Open tdcox opened 8 years ago
Bah, pasting XML doesn't render properly. Above should read:
Setting the default volume size for a PV claim in the POM like so:
fabric8.defaultPersistentVolumeClaimRequestsStorage>50M</fabric8.defaultPersistentVolumeClaimRequestsStorage
OK, I think this is a combination of another bug and a poor error message. Setting defaultPersistentVolumeClaimRequestsStorage does appear to work if the value is less than the capacity of the PV. If the value is larger, the deployment fails with 'unsupported volume type', which is misleading, but could be expected to fail.
What has been throwing me is that once you have deployed a pod against a PV, it will fail to redeploy subsequently, also with the same unhelpful error 'unsupported volume type'. To get it to redeploy, you seem to have to delete the Pod, the PV and the PVC manually, then recreate the PV (it's NFS, so the data is still there).
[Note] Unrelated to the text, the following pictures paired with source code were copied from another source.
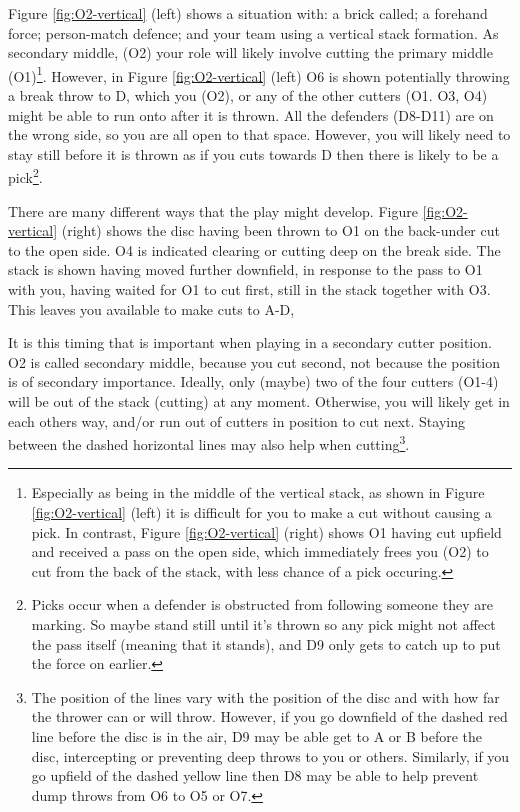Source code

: \documentclass{tufte-handout}
\begin{document}
Figure \ref{fig:O2-vertical} (left) shows 
a situation 
with: 
a brick called;
a forehand force; 
person-match defence; 
and your team using 
a vertical stack formation.
As secondary middle, 
(O2) 
your role 
will likely 
involve cutting 
the primary middle 
(O1)\footnote{
Especially as being 
in the middle of the vertical stack,
as shown in 
Figure \ref{fig:O2-vertical} (left)
it is difficult for 
you to make a cut 
without causing 
a pick. 
In contrast, 
Figure \ref{fig:O2-vertical} (right)
shows O1 
having cut upfield 
and received 
a pass 
on the open side, 
which immediately 
frees you 
(O2) 
to cut 
from the back of the stack,
with less chance 
of a pick occuring.}.
However, 
in Figure \ref{fig:O2-vertical} (left)
O6 is shown
potentially throwing 
a break throw to D,
which you 
(O2),
or any of the other cutters
(O1. O3, O4) 
might be able to run onto 
after it is thrown. 
All the defenders 
(D8-D11) 
are on the wrong side, 
so you are all open 
to that space.
However,
you will likely need to 
stay still before it is thrown 
as if you 
cuts towards D 
then there is likely 
to be a pick\footnote{
Picks occur
when a  
defender is 
obstructed from 
following someone 
they are marking.  
So maybe stand still
until it's thrown 
so any pick 
might not affect the pass itself
(meaning that it stands), 
and D9 
only gets to catch up 
to put the force on earlier.}.

There are many 
different ways that the 
play might develop.
Figure \ref{fig:O2-vertical} (right) shows 
the disc having been thrown 
to O1
on the back-under 
cut 
to the open side. 
O4 is indicated 
clearing 
or cutting 
deep on 
the break side. 
The stack is shown having 
moved further downfield, 
in response to the pass
to O1
with you, 
having waited
for O1 to cut first,
still in the stack
together with
O3. 
This leaves 
you 
available to make 
cuts
to A-D, 


It is this timing 
that is important 
when playing 
in a secondary cutter position. 
O2 is called secondary middle, 
because you cut second, 
not because the position is of secondary importance. 
Ideally,
only  
(maybe) two of the four cutters
(O1-4) 
will be out of the stack (cutting)
at any moment.
Otherwise, 
you will likely 
get in each others way, 
and/or run out of cutters 
in position 
to cut next.  
Staying  
between 
the dashed 
horizontal 
lines 
may also help when cutting\footnote{ 
The position of 
the lines vary
with the position of the disc
and with how far the thrower  
can or will 
throw. 
However, 
if you go 
downfield of the dashed red line 
before the disc is in the air,
D9 may be able 
get to
A or B 
before the disc,
intercepting 
or preventing 
deep throws to 
you or others. 
Similarly, 
if you go 
upfield of the dashed yellow line
then D8 may 
be able to help
prevent dump throws from O6
to O5 
or O7.}.
\end{document}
At this point, you can redeploy again.
So, looks like CI / CD is currently not possible with storage involved unless I'm missing something.
Indeed the error message is really not very helpful but it comes directly from OpenShift. Wonder whether we should open an issue there.
BTW, instead of setting the default claim size, in you example you could have set
<fabric8.volume.www.requestStorage>50M<fabric8.volume.www.requestStorage>
only for your specific volume (which is name www
in your example)
Thanks. Full POM is here if you wish to reproduce - it's just a Java archetype, tweaked.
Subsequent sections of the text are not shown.